Reproduce all of the entries below exactly, without images.

--- GIVEN DATA Enclosed Below ---

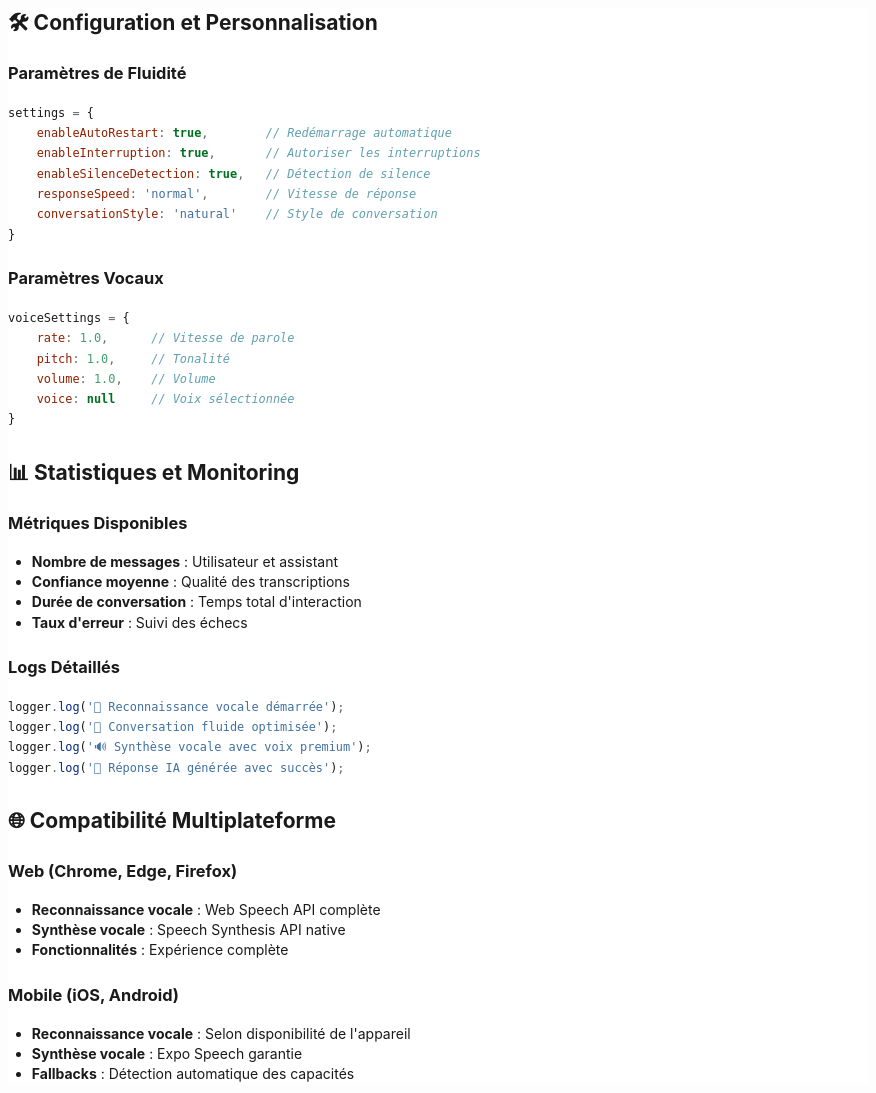 ## 🛠️ Configuration et Personnalisation

### Paramètres de Fluidité
```javascript
settings = {
    enableAutoRestart: true,        // Redémarrage automatique
    enableInterruption: true,       // Autoriser les interruptions
    enableSilenceDetection: true,   // Détection de silence
    responseSpeed: 'normal',        // Vitesse de réponse
    conversationStyle: 'natural'    // Style de conversation
}
```

### Paramètres Vocaux
```javascript
voiceSettings = {
    rate: 1.0,      // Vitesse de parole
    pitch: 1.0,     // Tonalité
    volume: 1.0,    // Volume
    voice: null     // Voix sélectionnée
}
```

## 📊 Statistiques et Monitoring

### Métriques Disponibles
- **Nombre de messages** : Utilisateur et assistant
- **Confiance moyenne** : Qualité des transcriptions
- **Durée de conversation** : Temps total d'interaction
- **Taux d'erreur** : Suivi des échecs

### Logs Détaillés
```javascript
logger.log('🎤 Reconnaissance vocale démarrée');
logger.log('🎯 Conversation fluide optimisée');
logger.log('🔊 Synthèse vocale avec voix premium');
logger.log('🧠 Réponse IA générée avec succès');
```

## 🌐 Compatibilité Multiplateforme

### Web (Chrome, Edge, Firefox)
- **Reconnaissance vocale** : Web Speech API complète
- **Synthèse vocale** : Speech Synthesis API native
- **Fonctionnalités** : Expérience complète

### Mobile (iOS, Android)
- **Reconnaissance vocale** : Selon disponibilité de l'appareil
- **Synthèse vocale** : Expo Speech garantie
- **Fallbacks** : Détection automatique des capacités
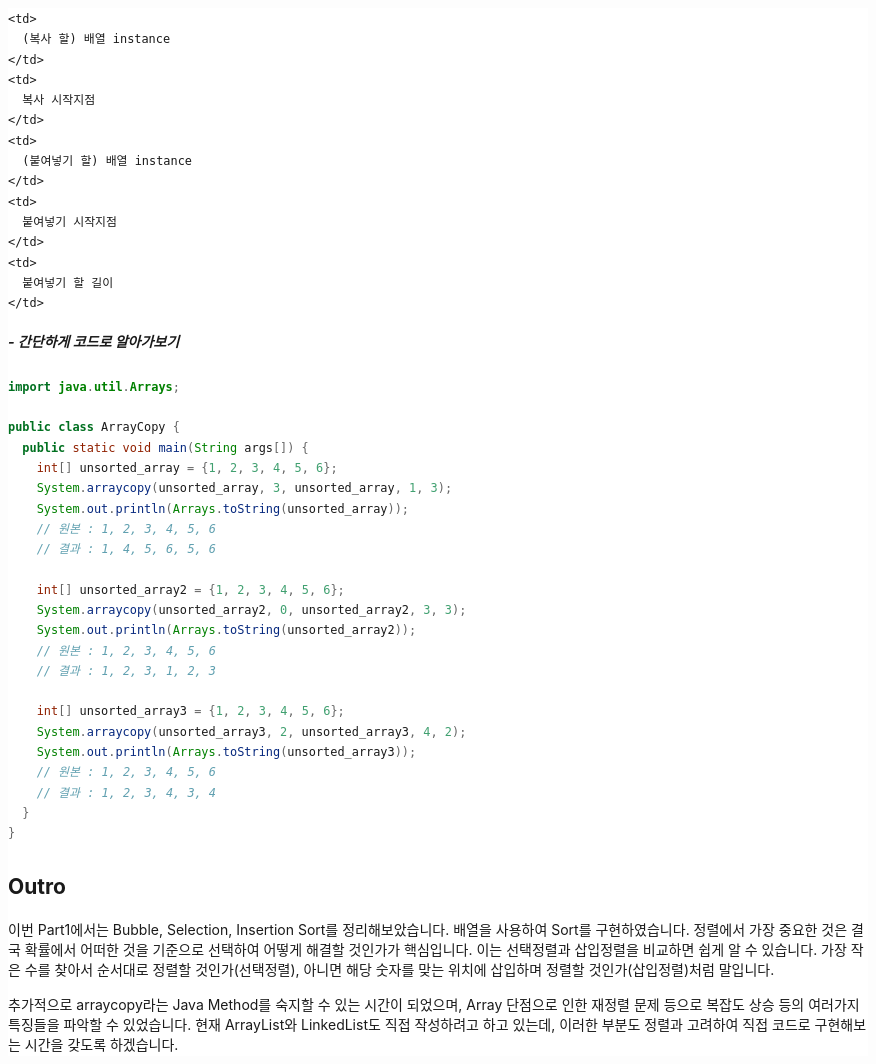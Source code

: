     <td>
      (복사 할) 배열 instance
    </td>
    <td>
      복사 시작지점
    </td>
    <td>
      (붙여넣기 할) 배열 instance
    </td>
    <td>
      붙여넣기 시작지점
    </td>
    <td>
      붙여넣기 할 길이
    </td>
  </tr>
</table>

##### - 간단하게 코드로 알아가보기
```java
import java.util.Arrays;

public class ArrayCopy {
  public static void main(String args[]) {
    int[] unsorted_array = {1, 2, 3, 4, 5, 6};
    System.arraycopy(unsorted_array, 3, unsorted_array, 1, 3);
    System.out.println(Arrays.toString(unsorted_array));
    // 원본 : 1, 2, 3, 4, 5, 6
    // 결과 : 1, 4, 5, 6, 5, 6

    int[] unsorted_array2 = {1, 2, 3, 4, 5, 6};
    System.arraycopy(unsorted_array2, 0, unsorted_array2, 3, 3);
    System.out.println(Arrays.toString(unsorted_array2));
    // 원본 : 1, 2, 3, 4, 5, 6
    // 결과 : 1, 2, 3, 1, 2, 3

    int[] unsorted_array3 = {1, 2, 3, 4, 5, 6};
    System.arraycopy(unsorted_array3, 2, unsorted_array3, 4, 2);
    System.out.println(Arrays.toString(unsorted_array3));
    // 원본 : 1, 2, 3, 4, 5, 6
    // 결과 : 1, 2, 3, 4, 3, 4
  }
}
```

## Outro
이번 Part1에서는 Bubble, Selection, Insertion Sort를 정리해보았습니다. 배열을 사용하여 Sort를 구현하였습니다. 정렬에서 가장 중요한 것은 결국 확률에서 어떠한 것을 기준으로 선택하여 어떻게 해결할 것인가가 핵심입니다. 이는 선택정렬과 삽입정렬을 비교하면 쉽게 알 수 있습니다. 가장 작은 수를 찾아서 순서대로 정렬할 것인가(선택정렬), 아니면 해당 숫자를 맞는 위치에 삽입하며 정렬할 것인가(삽입정렬)처럼 말입니다.

추가적으로 arraycopy라는 Java Method를 숙지할 수 있는 시간이 되었으며, Array 단점으로 인한 재정렬 문제 등으로 복잡도 상승 등의 여러가지 특징들을 파악할 수 있었습니다. 현재 ArrayList와 LinkedList도 직접 작성하려고 하고 있는데, 이러한 부분도 정렬과 고려하여 직접 코드로 구현해보는 시간을 갖도록 하겠습니다.

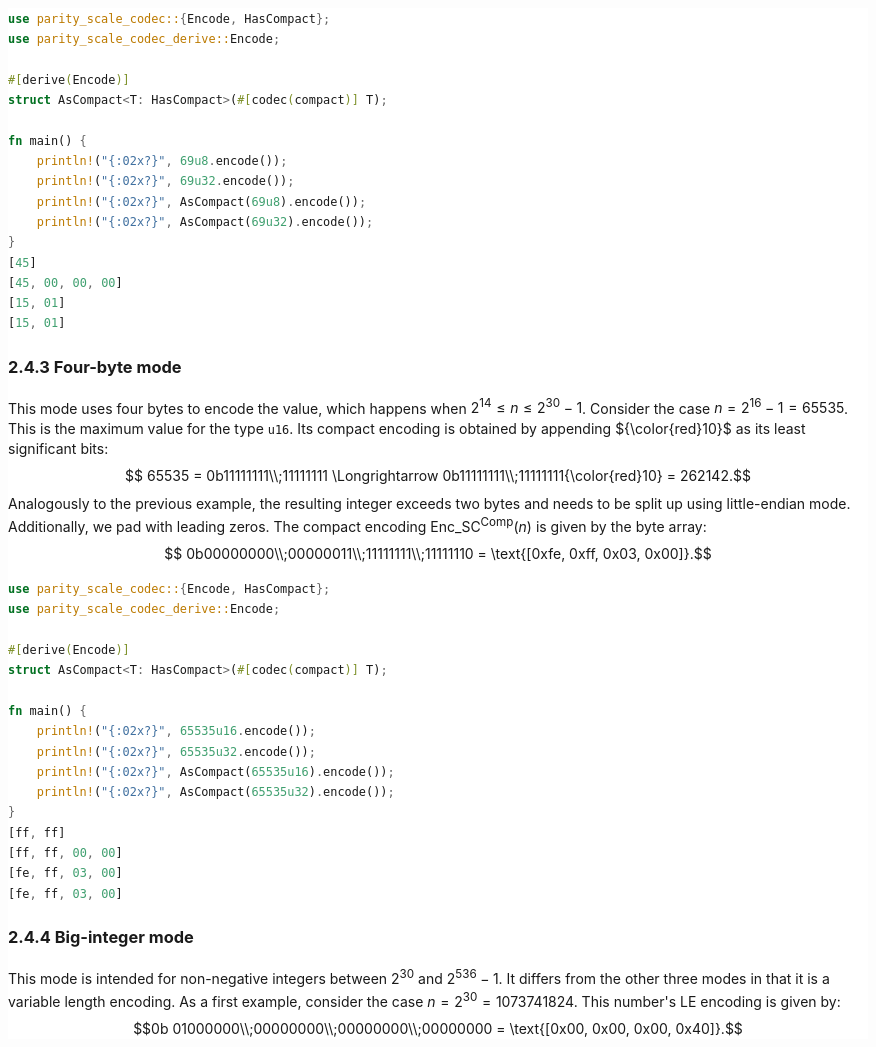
 ```rust
use parity_scale_codec::{Encode, HasCompact};
use parity_scale_codec_derive::Encode;

#[derive(Encode)]
struct AsCompact<T: HasCompact>(#[codec(compact)] T);

fn main() {
    println!("{:02x?}", 69u8.encode());
    println!("{:02x?}", 69u32.encode());
    println!("{:02x?}", AsCompact(69u8).encode());
    println!("{:02x?}", AsCompact(69u32).encode());
}
[45]
[45, 00, 00, 00]
[15, 01]
[15, 01]
```

### 2.4.3 Four-byte mode
This mode uses four bytes to encode the value, which happens when $2^{14} \leq n \leq 2^{30} - 1$. Consider the case $n = 2^{16} - 1 = 65535$. This is the maximum value for the type `u16`. Its compact encoding is obtained by appending ${\color{red}10}$ as its least significant bits:
$$ 65535 = 0b11111111\\;11111111 \Longrightarrow 0b11111111\\;11111111{\color{red}10} = 262142.$$
Analogously to the previous example, the resulting integer exceeds two bytes and needs to be split up using little-endian mode. Additionally, we pad with leading zeros. The compact encoding $\text{Enc}\_{\text{SC}}^{\text{Comp}}(n)$ is given by the byte array:
$$ 0b00000000\\;00000011\\;11111111\\;11111110 = \text{[0xfe, 0xff, 0x03, 0x00]}.$$
```rust
use parity_scale_codec::{Encode, HasCompact};
use parity_scale_codec_derive::Encode;

#[derive(Encode)]
struct AsCompact<T: HasCompact>(#[codec(compact)] T);

fn main() {
    println!("{:02x?}", 65535u16.encode());
    println!("{:02x?}", 65535u32.encode());
    println!("{:02x?}", AsCompact(65535u16).encode());
    println!("{:02x?}", AsCompact(65535u32).encode());
}
[ff, ff]
[ff, ff, 00, 00]
[fe, ff, 03, 00]
[fe, ff, 03, 00]
```
### 2.4.4 Big-integer mode

This mode is intended for non-negative integers between $2^{30}$ and $2^{536} - 1$. It differs from the other three modes in that it is a variable length encoding. As a first example, consider the case $n = 2^{30} = 1073741824$. This number's LE encoding is given by:
$$0b 01000000\\;00000000\\;00000000\\;00000000 = \text{[0x00, 0x00, 0x00, 0x40]}.$$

--- End of Enclosed GIVEN DATA ---

### SOLVED EXERCISE
 ## 🛠️ Configuration et Personnalisation

### Paramètres de Fluidité
```javascript
settings = {
    enableAutoRestart: true,        // Redémarrage automatique
    enableInterruption: true,       // Autoriser les interruptions
    enableSilenceDetection: true,   // Détection de silence
    responseSpeed: 'normal',        // Vitesse de réponse
    conversationStyle: 'natural'    // Style de conversation
}
```

### Paramètres Vocaux
```javascript
voiceSettings = {
    rate: 1.0,      // Vitesse de parole
    pitch: 1.0,     // Tonalité
    volume: 1.0,    // Volume
    voice: null     // Voix sélectionnée
}
```

## 📊 Statistiques et Monitoring

### Métriques Disponibles
- **Nombre de messages** : Utilisateur et assistant
- **Confiance moyenne** : Qualité des transcriptions
- **Durée de conversation** : Temps total d'interaction
- **Taux d'erreur** : Suivi des échecs

### Logs Détaillés
```javascript
logger.log('🎤 Reconnaissance vocale démarrée');
logger.log('🎯 Conversation fluide optimisée');
logger.log('🔊 Synthèse vocale avec voix premium');
logger.log('🧠 Réponse IA générée avec succès');
```

## 🌐 Compatibilité Multiplateforme

### Web (Chrome, Edge, Firefox)
- **Reconnaissance vocale** : Web Speech API complète
- **Synthèse vocale** : Speech Synthesis API native
- **Fonctionnalités** : Expérience complète

### Mobile (iOS, Android)
- **Reconnaissance vocale** : Selon disponibilité de l'appareil
- **Synthèse vocale** : Expo Speech garantie
- **Fallbacks** : Détection automatique des capacités
Source code

:     <td>
      (복사 할) 배열 instance
    </td>
    <td>
      복사 시작지점
    </td>
    <td>
      (붙여넣기 할) 배열 instance
    </td>
    <td>
      붙여넣기 시작지점
    </td>
    <td>
      붙여넣기 할 길이
    </td>
  </tr>
</table>

##### - 간단하게 코드로 알아가보기
```java
import java.util.Arrays;

public class ArrayCopy {
  public static void main(String args[]) {
    int[] unsorted_array = {1, 2, 3, 4, 5, 6};
    System.arraycopy(unsorted_array, 3, unsorted_array, 1, 3);
    System.out.println(Arrays.toString(unsorted_array));
    // 원본 : 1, 2, 3, 4, 5, 6
    // 결과 : 1, 4, 5, 6, 5, 6

    int[] unsorted_array2 = {1, 2, 3, 4, 5, 6};
    System.arraycopy(unsorted_array2, 0, unsorted_array2, 3, 3);
    System.out.println(Arrays.toString(unsorted_array2));
    // 원본 : 1, 2, 3, 4, 5, 6
    // 결과 : 1, 2, 3, 1, 2, 3

    int[] unsorted_array3 = {1, 2, 3, 4, 5, 6};
    System.arraycopy(unsorted_array3, 2, unsorted_array3, 4, 2);
    System.out.println(Arrays.toString(unsorted_array3));
    // 원본 : 1, 2, 3, 4, 5, 6
    // 결과 : 1, 2, 3, 4, 3, 4
  }
}
```

## Outro
이번 Part1에서는 Bubble, Selection, Insertion Sort를 정리해보았습니다. 배열을 사용하여 Sort를 구현하였습니다. 정렬에서 가장 중요한 것은 결국 확률에서 어떠한 것을 기준으로 선택하여 어떻게 해결할 것인가가 핵심입니다. 이는 선택정렬과 삽입정렬을 비교하면 쉽게 알 수 있습니다. 가장 작은 수를 찾아서 순서대로 정렬할 것인가(선택정렬), 아니면 해당 숫자를 맞는 위치에 삽입하며 정렬할 것인가(삽입정렬)처럼 말입니다.

추가적으로 arraycopy라는 Java Method를 숙지할 수 있는 시간이 되었으며, Array 단점으로 인한 재정렬 문제 등으로 복잡도 상승 등의 여러가지 특징들을 파악할 수 있었습니다. 현재 ArrayList와 LinkedList도 직접 작성하려고 하고 있는데, 이러한 부분도 정렬과 고려하여 직접 코드로 구현해보는 시간을 갖도록 하겠습니다.

 ```rust
use parity_scale_codec::{Encode, HasCompact};
use parity_scale_codec_derive::Encode;

#[derive(Encode)]
struct AsCompact<T: HasCompact>(#[codec(compact)] T);

fn main() {
    println!("{:02x?}", 69u8.encode());
    println!("{:02x?}", 69u32.encode());
    println!("{:02x?}", AsCompact(69u8).encode());
    println!("{:02x?}", AsCompact(69u32).encode());
}
[45]
[45, 00, 00, 00]
[15, 01]
[15, 01]
```

### 2.4.3 Four-byte mode
This mode uses four bytes to encode the value, which happens when $2^{14} \leq n \leq 2^{30} - 1$. Consider the case $n = 2^{16} - 1 = 65535$. This is the maximum value for the type `u16`. Its compact encoding is obtained by appending ${\color{red}10}$ as its least significant bits:
$$ 65535 = 0b11111111\\;11111111 \Longrightarrow 0b11111111\\;11111111{\color{red}10} = 262142.$$
Analogously to the previous example, the resulting integer exceeds two bytes and needs to be split up using little-endian mode. Additionally, we pad with leading zeros. The compact encoding $\text{Enc}\_{\text{SC}}^{\text{Comp}}(n)$ is given by the byte array:
$$ 0b00000000\\;00000011\\;11111111\\;11111110 = \text{[0xfe, 0xff, 0x03, 0x00]}.$$
```rust
use parity_scale_codec::{Encode, HasCompact};
use parity_scale_codec_derive::Encode;

#[derive(Encode)]
struct AsCompact<T: HasCompact>(#[codec(compact)] T);

fn main() {
    println!("{:02x?}", 65535u16.encode());
    println!("{:02x?}", 65535u32.encode());
    println!("{:02x?}", AsCompact(65535u16).encode());
    println!("{:02x?}", AsCompact(65535u32).encode());
}
[ff, ff]
[ff, ff, 00, 00]
[fe, ff, 03, 00]
[fe, ff, 03, 00]
```
### 2.4.4 Big-integer mode

This mode is intended for non-negative integers between $2^{30}$ and $2^{536} - 1$. It differs from the other three modes in that it is a variable length encoding. As a first example, consider the case $n = 2^{30} = 1073741824$. This number's LE encoding is given by:
$$0b 01000000\\;00000000\\;00000000\\;00000000 = \text{[0x00, 0x00, 0x00, 0x40]}.$$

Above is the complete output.